[Saved entries]
<<<<
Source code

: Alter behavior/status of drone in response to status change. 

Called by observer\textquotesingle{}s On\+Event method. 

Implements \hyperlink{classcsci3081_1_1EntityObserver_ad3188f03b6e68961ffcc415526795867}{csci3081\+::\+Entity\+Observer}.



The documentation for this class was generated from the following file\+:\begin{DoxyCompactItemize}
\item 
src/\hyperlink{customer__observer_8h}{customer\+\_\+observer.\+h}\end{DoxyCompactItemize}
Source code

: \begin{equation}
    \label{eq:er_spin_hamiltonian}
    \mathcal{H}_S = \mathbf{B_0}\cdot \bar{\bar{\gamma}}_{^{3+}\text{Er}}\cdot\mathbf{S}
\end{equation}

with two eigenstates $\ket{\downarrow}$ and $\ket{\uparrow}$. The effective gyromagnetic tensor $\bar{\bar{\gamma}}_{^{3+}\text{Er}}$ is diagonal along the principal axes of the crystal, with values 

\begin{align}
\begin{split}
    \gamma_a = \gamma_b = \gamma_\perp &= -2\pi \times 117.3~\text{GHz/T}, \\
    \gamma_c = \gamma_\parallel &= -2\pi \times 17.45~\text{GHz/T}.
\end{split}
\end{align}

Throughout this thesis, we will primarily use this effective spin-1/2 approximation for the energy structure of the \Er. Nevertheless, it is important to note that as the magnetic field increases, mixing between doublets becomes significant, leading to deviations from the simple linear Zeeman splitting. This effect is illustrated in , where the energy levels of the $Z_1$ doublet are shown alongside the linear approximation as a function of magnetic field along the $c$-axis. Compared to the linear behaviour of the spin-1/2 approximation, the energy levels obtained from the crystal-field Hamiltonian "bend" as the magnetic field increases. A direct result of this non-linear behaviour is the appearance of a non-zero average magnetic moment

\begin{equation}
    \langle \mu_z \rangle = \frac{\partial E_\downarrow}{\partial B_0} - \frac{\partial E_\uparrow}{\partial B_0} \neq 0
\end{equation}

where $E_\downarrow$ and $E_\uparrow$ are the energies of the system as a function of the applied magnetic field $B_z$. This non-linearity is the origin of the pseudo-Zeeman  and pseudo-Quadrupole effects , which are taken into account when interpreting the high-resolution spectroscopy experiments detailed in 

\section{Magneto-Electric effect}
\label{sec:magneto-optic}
>>>>
_Description of the task_.
The word "hyperlink" may occur in lines of the records. Report how many such lines there are, giving only the number.

_Output_.
2